Material for the task –
-- Opening Marker --

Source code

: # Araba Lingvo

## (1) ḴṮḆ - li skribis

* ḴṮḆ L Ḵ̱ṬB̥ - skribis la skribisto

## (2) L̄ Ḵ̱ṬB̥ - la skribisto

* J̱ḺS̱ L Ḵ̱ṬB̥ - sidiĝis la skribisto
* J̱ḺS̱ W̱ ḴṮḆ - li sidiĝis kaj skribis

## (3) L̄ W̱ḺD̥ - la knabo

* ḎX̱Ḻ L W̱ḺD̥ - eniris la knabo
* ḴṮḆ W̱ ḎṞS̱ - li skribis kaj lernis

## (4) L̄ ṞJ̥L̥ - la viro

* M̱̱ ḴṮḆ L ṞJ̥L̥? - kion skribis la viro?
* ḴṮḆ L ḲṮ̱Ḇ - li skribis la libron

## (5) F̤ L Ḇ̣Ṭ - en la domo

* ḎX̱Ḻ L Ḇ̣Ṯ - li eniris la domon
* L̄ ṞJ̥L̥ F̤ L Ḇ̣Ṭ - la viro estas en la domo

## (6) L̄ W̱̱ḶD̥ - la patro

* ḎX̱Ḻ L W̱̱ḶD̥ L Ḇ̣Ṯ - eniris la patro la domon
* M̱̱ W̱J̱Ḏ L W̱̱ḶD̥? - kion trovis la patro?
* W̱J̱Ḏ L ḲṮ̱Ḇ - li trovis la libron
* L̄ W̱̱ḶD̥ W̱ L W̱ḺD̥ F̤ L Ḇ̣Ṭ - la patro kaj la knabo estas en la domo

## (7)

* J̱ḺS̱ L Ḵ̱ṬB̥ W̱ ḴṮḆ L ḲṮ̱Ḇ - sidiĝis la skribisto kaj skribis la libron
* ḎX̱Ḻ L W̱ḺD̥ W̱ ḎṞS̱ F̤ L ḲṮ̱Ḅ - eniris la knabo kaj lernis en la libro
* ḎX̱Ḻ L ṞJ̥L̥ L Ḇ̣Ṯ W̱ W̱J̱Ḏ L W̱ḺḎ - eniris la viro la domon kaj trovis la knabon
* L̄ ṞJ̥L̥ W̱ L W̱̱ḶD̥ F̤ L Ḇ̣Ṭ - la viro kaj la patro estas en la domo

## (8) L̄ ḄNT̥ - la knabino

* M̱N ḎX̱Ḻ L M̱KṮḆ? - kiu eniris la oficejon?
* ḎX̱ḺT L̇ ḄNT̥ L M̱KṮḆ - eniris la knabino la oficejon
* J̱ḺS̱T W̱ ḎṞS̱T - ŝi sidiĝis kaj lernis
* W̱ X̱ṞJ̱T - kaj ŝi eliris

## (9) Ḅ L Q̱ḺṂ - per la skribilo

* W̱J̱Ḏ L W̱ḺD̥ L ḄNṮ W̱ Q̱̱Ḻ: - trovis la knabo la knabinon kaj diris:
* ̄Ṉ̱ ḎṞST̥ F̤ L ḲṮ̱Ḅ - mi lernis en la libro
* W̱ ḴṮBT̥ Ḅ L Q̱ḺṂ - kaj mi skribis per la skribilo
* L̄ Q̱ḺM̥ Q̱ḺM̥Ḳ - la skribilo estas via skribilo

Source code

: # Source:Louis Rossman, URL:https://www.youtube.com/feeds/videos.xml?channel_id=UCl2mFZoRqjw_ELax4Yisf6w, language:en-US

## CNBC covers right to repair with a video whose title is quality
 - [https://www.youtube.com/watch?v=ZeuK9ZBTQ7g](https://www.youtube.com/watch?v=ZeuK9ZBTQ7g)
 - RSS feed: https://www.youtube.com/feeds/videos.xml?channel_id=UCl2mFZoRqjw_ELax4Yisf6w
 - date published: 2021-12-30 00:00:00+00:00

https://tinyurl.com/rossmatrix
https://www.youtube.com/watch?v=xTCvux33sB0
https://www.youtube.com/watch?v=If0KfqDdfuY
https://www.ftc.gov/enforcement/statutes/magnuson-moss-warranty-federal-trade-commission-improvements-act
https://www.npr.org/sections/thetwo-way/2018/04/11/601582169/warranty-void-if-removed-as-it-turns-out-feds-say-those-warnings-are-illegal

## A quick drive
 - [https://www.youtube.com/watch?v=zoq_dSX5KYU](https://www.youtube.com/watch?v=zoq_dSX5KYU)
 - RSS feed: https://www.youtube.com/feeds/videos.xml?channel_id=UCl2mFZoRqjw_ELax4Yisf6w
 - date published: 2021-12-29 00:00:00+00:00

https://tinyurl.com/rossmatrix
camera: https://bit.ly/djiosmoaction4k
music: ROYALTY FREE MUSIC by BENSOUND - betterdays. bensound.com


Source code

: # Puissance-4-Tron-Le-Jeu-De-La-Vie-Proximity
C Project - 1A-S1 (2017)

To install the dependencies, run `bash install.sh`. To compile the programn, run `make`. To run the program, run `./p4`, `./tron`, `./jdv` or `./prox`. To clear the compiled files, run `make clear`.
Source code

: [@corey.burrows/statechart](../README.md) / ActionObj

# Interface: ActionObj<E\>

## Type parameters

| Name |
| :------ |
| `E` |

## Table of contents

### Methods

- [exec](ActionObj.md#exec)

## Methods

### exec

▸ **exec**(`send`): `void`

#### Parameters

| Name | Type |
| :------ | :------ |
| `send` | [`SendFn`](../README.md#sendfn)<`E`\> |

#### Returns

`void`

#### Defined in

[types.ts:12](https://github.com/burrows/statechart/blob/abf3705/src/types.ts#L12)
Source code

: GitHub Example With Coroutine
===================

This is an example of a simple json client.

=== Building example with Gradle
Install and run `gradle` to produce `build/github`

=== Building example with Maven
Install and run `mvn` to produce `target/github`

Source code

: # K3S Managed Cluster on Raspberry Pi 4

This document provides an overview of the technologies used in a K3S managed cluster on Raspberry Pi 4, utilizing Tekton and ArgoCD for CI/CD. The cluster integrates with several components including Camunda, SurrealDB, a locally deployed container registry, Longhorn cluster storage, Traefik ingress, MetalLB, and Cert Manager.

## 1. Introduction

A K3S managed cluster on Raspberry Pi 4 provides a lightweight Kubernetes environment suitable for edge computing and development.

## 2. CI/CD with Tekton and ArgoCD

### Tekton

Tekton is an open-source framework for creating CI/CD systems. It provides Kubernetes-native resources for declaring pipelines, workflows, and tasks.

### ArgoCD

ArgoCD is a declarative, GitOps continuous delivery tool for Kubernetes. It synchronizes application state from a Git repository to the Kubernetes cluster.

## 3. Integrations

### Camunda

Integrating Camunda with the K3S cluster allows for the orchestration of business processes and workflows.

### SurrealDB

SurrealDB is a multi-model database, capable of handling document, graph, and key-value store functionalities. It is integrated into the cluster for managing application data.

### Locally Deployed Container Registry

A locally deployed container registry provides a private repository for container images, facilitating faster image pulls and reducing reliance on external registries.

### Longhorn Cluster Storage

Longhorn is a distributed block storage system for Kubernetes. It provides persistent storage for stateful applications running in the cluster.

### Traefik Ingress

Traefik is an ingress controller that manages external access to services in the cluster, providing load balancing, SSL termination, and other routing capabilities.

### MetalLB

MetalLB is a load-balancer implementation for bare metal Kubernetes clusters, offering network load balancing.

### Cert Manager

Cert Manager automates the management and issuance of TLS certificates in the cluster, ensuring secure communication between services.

-- Closing Marker --

Work instructions –
The full listing should be duplicated exactly, line by line.

Finished task –
Source code

: # Araba Lingvo

## (1) ḴṮḆ - li skribis

* ḴṮḆ L Ḵ̱ṬB̥ - skribis la skribisto

## (2) L̄ Ḵ̱ṬB̥ - la skribisto

* J̱ḺS̱ L Ḵ̱ṬB̥ - sidiĝis la skribisto
* J̱ḺS̱ W̱ ḴṮḆ - li sidiĝis kaj skribis

## (3) L̄ W̱ḺD̥ - la knabo

* ḎX̱Ḻ L W̱ḺD̥ - eniris la knabo
* ḴṮḆ W̱ ḎṞS̱ - li skribis kaj lernis

## (4) L̄ ṞJ̥L̥ - la viro

* M̱̱ ḴṮḆ L ṞJ̥L̥? - kion skribis la viro?
* ḴṮḆ L ḲṮ̱Ḇ - li skribis la libron

## (5) F̤ L Ḇ̣Ṭ - en la domo

* ḎX̱Ḻ L Ḇ̣Ṯ - li eniris la domon
* L̄ ṞJ̥L̥ F̤ L Ḇ̣Ṭ - la viro estas en la domo

## (6) L̄ W̱̱ḶD̥ - la patro

* ḎX̱Ḻ L W̱̱ḶD̥ L Ḇ̣Ṯ - eniris la patro la domon
* M̱̱ W̱J̱Ḏ L W̱̱ḶD̥? - kion trovis la patro?
* W̱J̱Ḏ L ḲṮ̱Ḇ - li trovis la libron
* L̄ W̱̱ḶD̥ W̱ L W̱ḺD̥ F̤ L Ḇ̣Ṭ - la patro kaj la knabo estas en la domo

## (7)

* J̱ḺS̱ L Ḵ̱ṬB̥ W̱ ḴṮḆ L ḲṮ̱Ḇ - sidiĝis la skribisto kaj skribis la libron
* ḎX̱Ḻ L W̱ḺD̥ W̱ ḎṞS̱ F̤ L ḲṮ̱Ḅ - eniris la knabo kaj lernis en la libro
* ḎX̱Ḻ L ṞJ̥L̥ L Ḇ̣Ṯ W̱ W̱J̱Ḏ L W̱ḺḎ - eniris la viro la domon kaj trovis la knabon
* L̄ ṞJ̥L̥ W̱ L W̱̱ḶD̥ F̤ L Ḇ̣Ṭ - la viro kaj la patro estas en la domo

## (8) L̄ ḄNT̥ - la knabino

* M̱N ḎX̱Ḻ L M̱KṮḆ? - kiu eniris la oficejon?
* ḎX̱ḺT L̇ ḄNT̥ L M̱KṮḆ - eniris la knabino la oficejon
* J̱ḺS̱T W̱ ḎṞS̱T - ŝi sidiĝis kaj lernis
* W̱ X̱ṞJ̱T - kaj ŝi eliris

## (9) Ḅ L Q̱ḺṂ - per la skribilo

* W̱J̱Ḏ L W̱ḺD̥ L ḄNṮ W̱ Q̱̱Ḻ: - trovis la knabo la knabinon kaj diris:
* ̄Ṉ̱ ḎṞST̥ F̤ L ḲṮ̱Ḅ - mi lernis en la libro
* W̱ ḴṮBT̥ Ḅ L Q̱ḺṂ - kaj mi skribis per la skribilo
* L̄ Q̱ḺM̥ Q̱ḺM̥Ḳ - la skribilo estas via skribilo

Source code

: # Source:Louis Rossman, URL:https://www.youtube.com/feeds/videos.xml?channel_id=UCl2mFZoRqjw_ELax4Yisf6w, language:en-US

## CNBC covers right to repair with a video whose title is quality
 - [https://www.youtube.com/watch?v=ZeuK9ZBTQ7g](https://www.youtube.com/watch?v=ZeuK9ZBTQ7g)
 - RSS feed: https://www.youtube.com/feeds/videos.xml?channel_id=UCl2mFZoRqjw_ELax4Yisf6w
 - date published: 2021-12-30 00:00:00+00:00

https://tinyurl.com/rossmatrix
https://www.youtube.com/watch?v=xTCvux33sB0
https://www.youtube.com/watch?v=If0KfqDdfuY
https://www.ftc.gov/enforcement/statutes/magnuson-moss-warranty-federal-trade-commission-improvements-act
https://www.npr.org/sections/thetwo-way/2018/04/11/601582169/warranty-void-if-removed-as-it-turns-out-feds-say-those-warnings-are-illegal

## A quick drive
 - [https://www.youtube.com/watch?v=zoq_dSX5KYU](https://www.youtube.com/watch?v=zoq_dSX5KYU)
 - RSS feed: https://www.youtube.com/feeds/videos.xml?channel_id=UCl2mFZoRqjw_ELax4Yisf6w
 - date published: 2021-12-29 00:00:00+00:00

https://tinyurl.com/rossmatrix
camera: https://bit.ly/djiosmoaction4k
music: ROYALTY FREE MUSIC by BENSOUND - betterdays. bensound.com


Source code

: # Puissance-4-Tron-Le-Jeu-De-La-Vie-Proximity
C Project - 1A-S1 (2017)

To install the dependencies, run `bash install.sh`. To compile the programn, run `make`. To run the program, run `./p4`, `./tron`, `./jdv` or `./prox`. To clear the compiled files, run `make clear`.
Source code

: [@corey.burrows/statechart](../README.md) / ActionObj

# Interface: ActionObj<E\>

## Type parameters

| Name |
| :------ |
| `E` |

## Table of contents

### Methods

- [exec](ActionObj.md#exec)

## Methods

### exec

▸ **exec**(`send`): `void`

#### Parameters

| Name | Type |
| :------ | :------ |
| `send` | [`SendFn`](../README.md#sendfn)<`E`\> |

#### Returns

`void`

#### Defined in

[types.ts:12](https://github.com/burrows/statechart/blob/abf3705/src/types.ts#L12)
Source code

: GitHub Example With Coroutine
===================

This is an example of a simple json client.

=== Building example with Gradle
Install and run `gradle` to produce `build/github`

=== Building example with Maven
Install and run `mvn` to produce `target/github`

Source code

: # K3S Managed Cluster on Raspberry Pi 4

This document provides an overview of the technologies used in a K3S managed cluster on Raspberry Pi 4, utilizing Tekton and ArgoCD for CI/CD. The cluster integrates with several components including Camunda, SurrealDB, a locally deployed container registry, Longhorn cluster storage, Traefik ingress, MetalLB, and Cert Manager.

## 1. Introduction

A K3S managed cluster on Raspberry Pi 4 provides a lightweight Kubernetes environment suitable for edge computing and development.

## 2. CI/CD with Tekton and ArgoCD

### Tekton

Tekton is an open-source framework for creating CI/CD systems. It provides Kubernetes-native resources for declaring pipelines, workflows, and tasks.

### ArgoCD

ArgoCD is a declarative, GitOps continuous delivery tool for Kubernetes. It synchronizes application state from a Git repository to the Kubernetes cluster.

## 3. Integrations

### Camunda

Integrating Camunda with the K3S cluster allows for the orchestration of business processes and workflows.

### SurrealDB

SurrealDB is a multi-model database, capable of handling document, graph, and key-value store functionalities. It is integrated into the cluster for managing application data.

### Locally Deployed Container Registry

A locally deployed container registry provides a private repository for container images, facilitating faster image pulls and reducing reliance on external registries.

### Longhorn Cluster Storage

Longhorn is a distributed block storage system for Kubernetes. It provides persistent storage for stateful applications running in the cluster.

### Traefik Ingress

Traefik is an ingress controller that manages external access to services in the cluster, providing load balancing, SSL termination, and other routing capabilities.

### MetalLB

MetalLB is a load-balancer implementation for bare metal Kubernetes clusters, offering network load balancing.

### Cert Manager

Cert Manager automates the management and issuance of TLS certificates in the cluster, ensuring secure communication between services.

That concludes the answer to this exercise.